Why do we need orchestration in a data architecture ?

Orchestration for data pipelines

Published on : March 25, 2025

|   Lastly edited on : March 25, 2025

|   8 minutes read

Lirav DUVSHANI

Lirav DUVSHANI



An orchestration tool is arguably the most important part of a data architecture, as it is the tool ensuring everything is done in the correct order.


The orchestration tool provides an easy way to orchestrate all the executions and to implement Directed Acyclic Graph, also known as DAG.


First, let's define DAGs.

What are DAGs (Directed Acyclic Graphs) ?

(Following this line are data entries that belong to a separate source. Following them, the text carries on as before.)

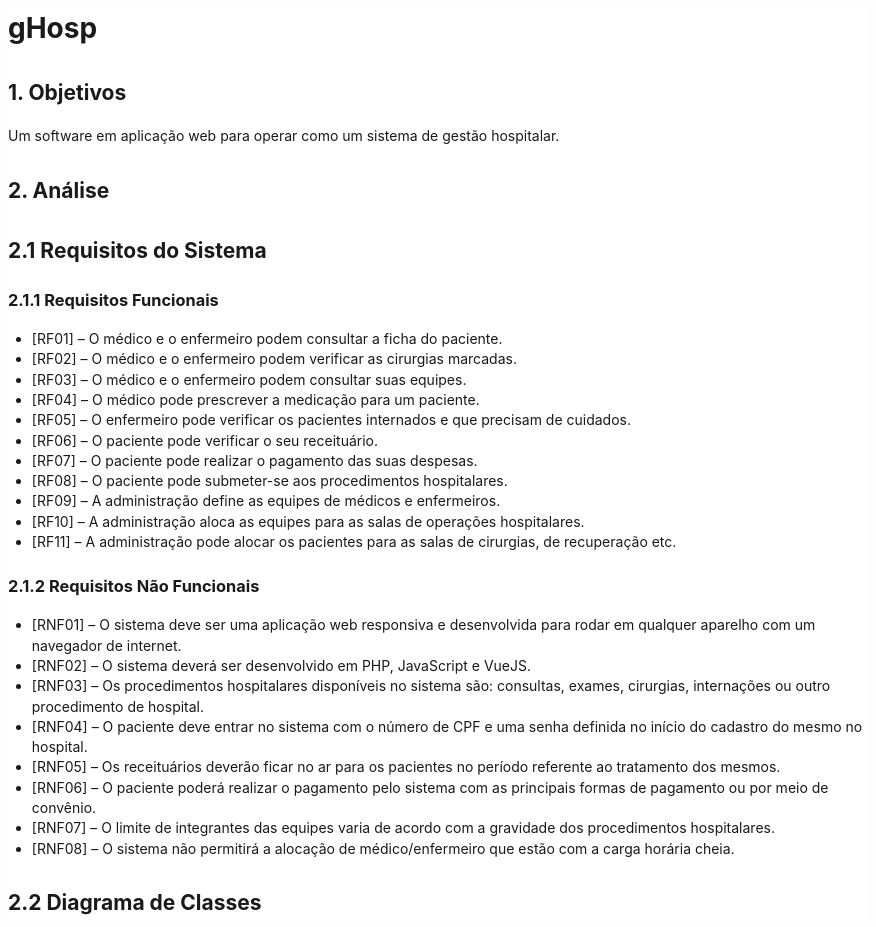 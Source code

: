 # gHosp

## 1. Objetivos

Um software em aplicação web para operar como um sistema de gestão hospitalar.

## 2. Análise

## 2.1 Requisitos do Sistema

### 2.1.1 Requisitos Funcionais

-   [RF01] – O médico e o enfermeiro podem consultar a ficha do paciente.
-   [RF02] – O médico e o enfermeiro podem verificar as cirurgias marcadas.
-   [RF03] – O médico e o enfermeiro podem consultar suas equipes.
-   [RF04] – O médico pode prescrever a medicação para um paciente.
-   [RF05] – O enfermeiro pode verificar os pacientes internados e que precisam de cuidados.
-   [RF06] – O paciente pode verificar o seu receituário.
-   [RF07] – O paciente pode realizar o pagamento das suas despesas.
-   [RF08] – O paciente pode submeter-se aos procedimentos hospitalares.
-   [RF09] – A administração define as equipes de médicos e enfermeiros.
-   [RF10] – A administração aloca as equipes para as salas de operações hospitalares.
-   [RF11] – A administração pode alocar os pacientes para as salas de cirurgias, de recuperação etc.

### 2.1.2 Requisitos Não Funcionais

-   [RNF01] – O sistema deve ser uma aplicação web responsiva e desenvolvida para rodar em qualquer aparelho com um navegador de internet.
-   [RNF02] – O sistema deverá ser desenvolvido em PHP, JavaScript e VueJS.
-   [RNF03] – Os procedimentos hospitalares disponíveis no sistema são: consultas, exames, cirurgias, internações ou outro procedimento de hospital.
-   [RNF04] – O paciente deve entrar no sistema com o número de CPF e uma senha definida no início do cadastro do mesmo no hospital.
-   [RNF05] – Os receituários deverão ficar no ar para os pacientes no período referente ao tratamento dos mesmos.
-   [RNF06] – O paciente poderá realizar o pagamento pelo sistema com as principais formas de pagamento ou por meio de convênio.
-   [RNF07] – O limite de integrantes das equipes varia de acordo com a gravidade dos procedimentos hospitalares.
-   [RNF08] – O sistema não permitirá a alocação de médico/enfermeiro que estão com a carga horária cheia.

## 2.2 Diagrama de Classes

Let's consider a real life example : planning a wedding and let's consider 2 goals : enjoying your wedding day and enjoying your honeymoon.


DAG Wedding Planning


All the tasks have to happen in a certain order, and there's no looping back :

  • You can send invitations only after having decided who to invite
  • You should set up the venue only before having the wedding day party
  • Certain tasks can be done in parallel, such as buying of all the decorations, the search and booking of a caterer, of a photographer and sending invitations

A DAG consists of :

  • Node(s)
    • In our example above, the nodes are tasks such as choosing a date for the party or planning the honeymoon
  • Edge(s)
    • In our example above, the edges are the 1-to-1 dependencies between nodes, such as the fact that deciding who to invite needs to be done after choosing the venue for the party
  • No directed cycles present in the graph
    • In our example above, we cannot have a loop between nodes. For instance, you cannot decide once again who to invite after having sent out the invitations

These principles are fundamental in orchestrating data processes.


For a more theoretical explanation of DAGs, you can have a look at the Wikipedia page

DAGs for data processes

A simple data process - Only sequential


Let's consider a simple example first, the sequential execution of 3 jobs : a data extraction job, a transformation job and the refresh of a visualisation based on the transformed data


DAG Sequential Data Pipelines


In this example, we ensure the latest data is inside the reporting, we need to first extract the data, then transform it and only then refresh the data in reporting.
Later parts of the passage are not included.